George then added that "right now, inflation is too high and we will need to make a series of rate adjustments to bring that down,” she said. “We do see financial conditions beginning to tighten so I think that’s something we’ll have to watch carefully. It’s hard to know how much will be needed.”

As noted above, George’s dissents on policy in the past have placed her on the hawkish wing of the FOMC, though recently she’s been more of a centrist. A policy voter in 2022, she pushed back on the need to raise rates by bigger increments than have already been signaled.

“I am very comfortable right now doing 50 basis points,” George said, adding that plans to shrink the Fed’s $8.9 trillion balance sheet will contribute to a tighter policy. “Moving deliberately, making sure we stay on course to get some of those rate increases into the economy and then watch how that is unfolding is going to be really the focus of my attention.”

‘’I think we are good at 50 basis points,” she added. “I would have to see something very different to say we need to go further than that… For me, what’s more important is at what point will we see inflation level out and then begin to decelerate,” she said. “That I think will tell us something about where we need to go with monetary policy.”

To be sure, nothing earthshattering above, and largely in line with what consensus now views as a Fed Call rather than a Put.

And yet, in his morning comment on George's remarks, Nomura's Charlie McElligott notes that while George is not overly concerned about market behavior and consumer outlook relative to the “now” focus on the need to move inflation lower, her comments confirm that they are “watching” FCI impact here:

George says "that tightening should be expected" when asked about whether the Fed wants stock markets to be weaker. She says they will know when "enough is enough" when inflation moves lower, noting that inflation remains too high and needs to move lower.

George also says "trade offs are starting to emerge" for consumer spending because of high food and fuel costs, which should feed through the data. But she does not suggest this is a reason to back off the Fed's tightening plans.

"It's hard to know how much will be needed" in terms of tightening financial conditions but she described the recent activity as the "beginning" of tightening financial conditions.

This, as McElligott notes, is a pile-on to yesterday, "where the realization that the Fed (Powell and “dove” Evans!) were telling-us that they are planning on getting to ‘neutral’ before Year-end…and likely then immediately rolling into ‘restrictive’ territory via incremental 25bps hikes from there until inflation is “killed dead” down to target — recession be damned — truly “cracked” risk-assets."

When this “realization” happened to overlap with a sentiment wipeout from “Consumer” bellwethers WMT and TGT with regard to the status-check of the “bulletproof” American Consumer (and particularly, the low-end) which, instead, is now showing signs of deterioration at least in-part due to the Fed’s inaction of Inflation…it was simply too much to bear.

As the Nomura strategist concludes, this is not simply the “stretched consumer” story on account of food and energy inflation in-and-of-itself.
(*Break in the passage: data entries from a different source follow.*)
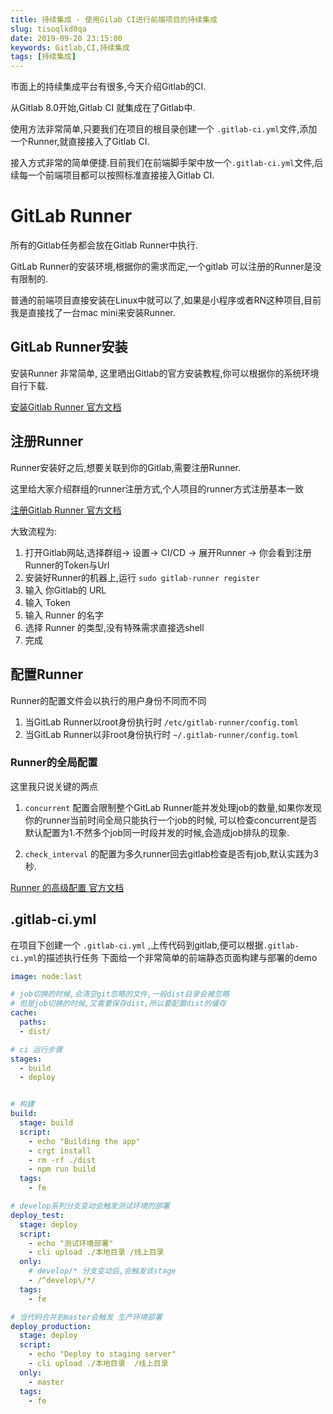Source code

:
 ```yaml
---
title: 持续集成 - 使用Gilab CI进行前端项目的持续集成
slug: tisoqlkd0qa
date: 2019-09-20 23:15:00
keywords: Gitlab,CI,持续集成
tags: [持续集成]
---
```



市面上的持续集成平台有很多,今天介绍Gitlab的CI.

从Gitlab 8.0开始,Gitlab CI 就集成在了Gitlab中.

使用方法非常简单,只要我们在项目的根目录创建一个 `.gitlab-ci.yml`文件,添加一个Runner,就直接接入了Gitlab CI.

接入方式非常的简单便捷.目前我们在前端脚手架中放一个`.gitlab-ci.yml`文件,后续每一个前端项目都可以按照标准直接接入Gitlab CI.



# GitLab Runner

所有的Gitlab任务都会放在Gitlab Runner中执行. 

GitLab Runner的安装环境,根据你的需求而定,一个gitlab 可以注册的Runner是没有限制的.

普通的前端项目直接安装在Linux中就可以了,如果是小程序或者RN这种项目,目前我是直接找了一台mac mini来安装Runner.



## GitLab Runner安装

安装Runner 非常简单, 这里晒出Gitlab的官方安装教程,你可以根据你的系统环境自行下载.

[安装Gitlab Runner 官方文档](https://docs.gitlab.com/runner/install/)


## 注册Runner

Runner安装好之后,想要关联到你的Gitlab,需要注册Runner.

这里给大家介绍群组的runner注册方式,个人项目的runner方式注册基本一致

[注册Gitlab Runner 官方文档](https://docs.gitlab.com/runner/register/)

大致流程为:

1. 打开Gitlab网站,选择群组-> 设置-> CI/CD -> 展开Runner -> 你会看到注册Runner的Token与Url
2. 安装好Runner的机器上,运行 `sudo gitlab-runner register`
3. 输入 你Gitlab的 URL
4. 输入 Token
5. 输入 Runner 的名字
6. 选择 Runner 的类型,没有特殊需求直接选shell
7. 完成

## 配置Runner

Runner的配置文件会以执行的用户身份不同而不同

1. 当GitLab Runner以root身份执行时 `/etc/gitlab-runner/config.toml`
2. 当GitLab Runner以非root身份执行时 `~/.gitlab-runner/config.toml`

### Runner的全局配置

这里我只说关键的两点

1. `concurrent` 配置会限制整个GitLab Runner能并发处理job的数量,如果你发现你的runner当前时间全局只能执行一个job的时候,
可以检查concurrent是否默认配置为1.不然多个job同一时段并发的时候,会造成job排队的现象.

2. `check_interval` 的配置为多久runner回去gitlab检查是否有job,默认实践为3秒.

[Runner 的高级配置 官方文档](https://docs.gitlab.com/runner/configuration/advanced-configuration.html)



## .gitlab-ci.yml
在项目下创建一个 `.gitlab-ci.yml` ,上传代码到gitlab,便可以根据`.gitlab-ci.yml`的描述执行任务
下面给一个非常简单的前端静态页面构建与部署的demo

```yaml
image: node:last

# job切换的时候,会清空git忽略的文件,一般dist目录会被忽略
# 但是job切换的时候,又需要保存dist,所以要配置dist的缓存
cache:
  paths:
  - dist/

# ci 运行步骤
stages:
  - build
  - deploy


# 构建
build:
  stage: build
  script: 
    - echo "Building the app"
    - crgt install
    - rm -rf ./dist
    - npm run build
  tags:
    - fe

# develop系列分支变动会触发测试环境的部署
deploy_test:
  stage: deploy
  script:
    - echo "测试环境部署"
    - cli upload ./本地目录 /线上目录
  only:
    # develop/* 分支变动后,会触发该stage
    - /^develop\/*/
  tags:
    - fe

# 当代码合并到master会触发 生产环境部署
deploy_production:
  stage: deploy
  script:
    - echo "Deploy to staging server"
    - cli upload ./本地目录  /线上目录
  only:
    - master
  tags:
    - fe

```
This is also the comeuppance of the “COVID bullwhip” effect which so many had anticipated, as all that “pent-up demand release,” over-ordering, double-booking and paying through the nose for transports into the empty shelves hysteria after the Vaccine economic “unclenching,” against Consumers who were flush with savings and stimulus….into now, what has become the “out” -trade, the “come to jesus moment” thereafter, as the aforementioned and suddenly weakened Consumer (especially with the Stimmies “out” of the system); who is having to be more discriminate with the spending—is “real time” down-shifting.

In short, the Fed may not care about markets right now, but consumers do, and once employment, housing and prices all crack, the Fed will scramble to put the tightening genie back in the bottle. If 2019 is any indication, we will go from rate cuts, to "not QE", to QE in roughly one year.